Any idea on how to convert #EmployeeManagersSource to #EmployeeManagersDesiredOutput ?
My approach:
Develop a temp table (#EmployeeManagersIntermediate) with exploded dates, using the #EmployeeManagersSource table as source:
;
WITH E00(N) AS (SELECT 1 UNION ALL SELECT 1)
,E02(N) AS (SELECT 1 FROM E00 a, E00 b)
,E04(N) AS (SELECT 1 FROM E02 a, E02 b)
,E08(N) AS (SELECT 1 FROM E04 a, E04 b)
,E16(N) AS (SELECT 1 FROM E08 a, E08 b)
,E32(N) AS (SELECT 1 FROM E16 a, E16 b)
,cteTally(N) AS (SELECT ROW_NUMBER() OVER (ORDER BY (SELECT NULL)) FROM E32)
,DateRange AS
(
SELECT ExplodedDate = DATEADD(DAY,N - 1,'1960-01-01')
FROM cteTally
WHERE N <= 365000
)
SELECT EmployeeName, EmployeeId, ManagerId, ManagerName, StartDate, EndDate, CONVERT(date,ExplodedDate) AS ExplodedDate
INTO #EmployeeManagersIntermediate
FROM #EmployeeManagersSource eh
JOIN DateRange d ON d.ExplodedDate >= eh.[StartDate]

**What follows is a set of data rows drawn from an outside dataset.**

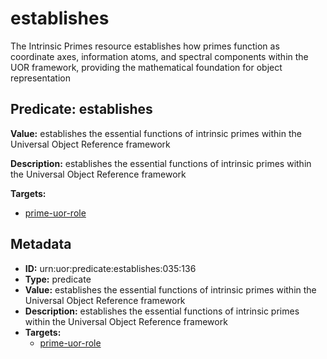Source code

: # establishes

The Intrinsic Primes resource establishes how primes function as coordinate axes, information atoms, and spectral components within the UOR framework, providing the mathematical foundation for object representation

## Predicate: establishes

**Value:** establishes the essential functions of intrinsic primes within the Universal Object Reference framework

**Description:** establishes the essential functions of intrinsic primes within the Universal Object Reference framework

**Targets:**

- [prime-uor-role](../Concepts/prime-uor-role.md)

## Metadata

- **ID:** urn:uor:predicate:establishes:035:136
- **Type:** predicate
- **Value:** establishes the essential functions of intrinsic primes within the Universal Object Reference framework
- **Description:** establishes the essential functions of intrinsic primes within the Universal Object Reference framework
- **Targets:**
  - [prime-uor-role](../Concepts/prime-uor-role.md)
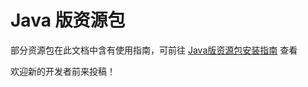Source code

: # Java 版资源包

部分资源包在此文档中含有使用指南，可前往 [Java版资源包安装指南](../instructions/je/resourcepacks/) 查看

欢迎新的开发者前来投稿！

<SubmitWork :work_type="'java_resourcepack'" :label_name="'Java ResourcePack'"></SubmitWork>

<WorkTable :work_type="'java_resourcepack'"></WorkTable>

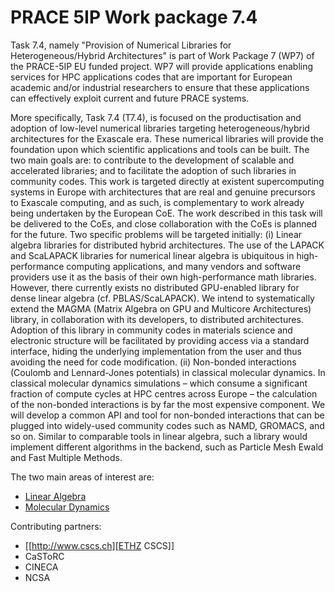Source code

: # PRACE 5IP Work package 7.4

Task 7.4, namely "Provision of Numerical Libraries for Heterogeneous/Hybrid Architectures"  is part of Work Package 7 (WP7) 
of the PRACE-5IP EU funded project. WP7 will provide applications enabling services for HPC applications codes that are important 
for European academic and/or industrial researchers to ensure that these applications can effectively exploit current 
and future PRACE systems.

More specifically, Task 7.4 (T7.4), is focused on the productisation and adoption of low-level numerical libraries targeting heterogeneous/hybrid architectures for the Exascale era. These numerical libraries will provide the foundation upon which scientific applications and tools can be built. The two main goals are: to contribute to the development of scalable and accelerated libraries; and to facilitate the adoption of such libraries in community codes. This work is targeted directly at existent supercomputing systems in Europe with architectures that are real and genuine precursors to Exascale computing, and as such, is complementary to work already being undertaken by the European CoE. The work described in this task will be delivered to the CoEs, and close collaboration with the CoEs is planned for the future. Two specific problems will be targeted initially: (i) Linear algebra libraries for distributed hybrid architectures. The use of the LAPACK and ScaLAPACK libraries for numerical linear algebra is ubiquitous in high-performance computing applications, and many vendors and software providers use it as the basis of their own high-performance math libraries. However, there currently exists no distributed GPU-enabled library for dense linear algebra (cf. PBLAS/ScaLAPACK). We intend to systematically extend the MAGMA (Matrix Algebra on GPU and Multicore Architectures) library, in collaboration with its developers, to distributed architectures. Adoption of this library in community codes in materials science and electronic structure will be facilitated by providing access via a standard interface, hiding the underlying implementation from the user and thus avoiding the need for code modification. (ii) Non-bonded interactions (Coulomb and Lennard-Jones potentials) in classical molecular dynamics. In classical molecular dynamics simulations – which consume a significant fraction of compute cycles at HPC centres across Europe – the calculation of the non-bonded interactions is by far the most expensive component. We will develop a common API and tool for non-bonded interactions that can be plugged into widely-used community codes such as NAMD, GROMACS, and so on. Similar to comparable tools in linear algebra, such a library would implement different algorithms in the backend, such as Particle Mesh Ewald and Fast Multiple Methods.

The two main areas of interest are:

+ [Linear Algebra](linear_algebra)
+ [Molecular Dynamics](molecular_dynamics)

Contributing partners:
+ [[http://www.cscs.ch][ETHZ CSCS]]
+ CaSToRC
+ CINECA
+ NCSA

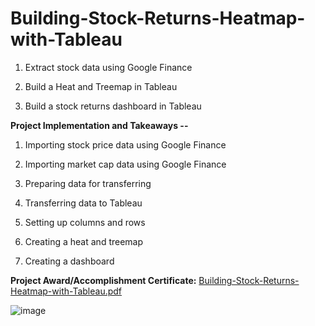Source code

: # Building-Stock-Returns-Heatmap-with-Tableau

1. Extract stock data using Google Finance

2. Build a Heat and Treemap in Tableau

3. Build a stock returns dashboard in Tableau


**Project Implementation and Takeaways --**

1. Importing stock price data using Google Finance

2. Importing market cap data using Google Finance

3. Preparing data for transferring

4. Transferring data to Tableau

5. Setting up columns and rows

6. Creating a heat and treemap

7. Creating a dashboard


**Project Award/Accomplishment Certificate:** [Building-Stock-Returns-Heatmap-with-Tableau.pdf](https://github.com/Pikachu0405/Building-Stock-Returns-Heatmap-with-Tableau/files/7634921/Building-Stock-Returns-Heatmap-with-Tableau.pdf)

![image](https://user-images.githubusercontent.com/93926742/144258399-835c4eb0-719c-4deb-85cf-541ac91fd10e.png)
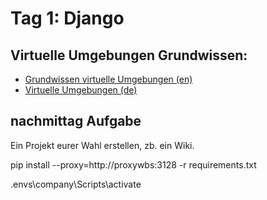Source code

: # Tag 1: Django

## Virtuelle Umgebungen Grundwissen:
- [Grundwissen virtuelle Umgebungen (en)](https://realpython.com/python-virtual-environments-a-primer/)
- [Virtuelle Umgebungen (de)](https://geekflare.com/de/virtual-environments-python/)

## nachmittag Aufgabe

Ein Projekt eurer Wahl erstellen, zb. ein Wiki.

pip install --proxy=http://proxywbs:3128 -r requirements.txt

.envs\company\Scripts\activate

AND d.ExplodedDate <= eh.[EndDate];
SELECT *
FROM #EmployeeManagersIntermediate
WHERE ManagerName = 'Lisa'
However, am not able to get the #EmployeeManagersDesiredOutput using #EmployeeManagersIntermediate, based on this 'Gaps and Islands' problem here.
I think I need a proper PARTITION BY clause. Can someone suggest a solution on how change #EmployeeManagersIntermediate to #EmployeeManagersDesiredOutput ?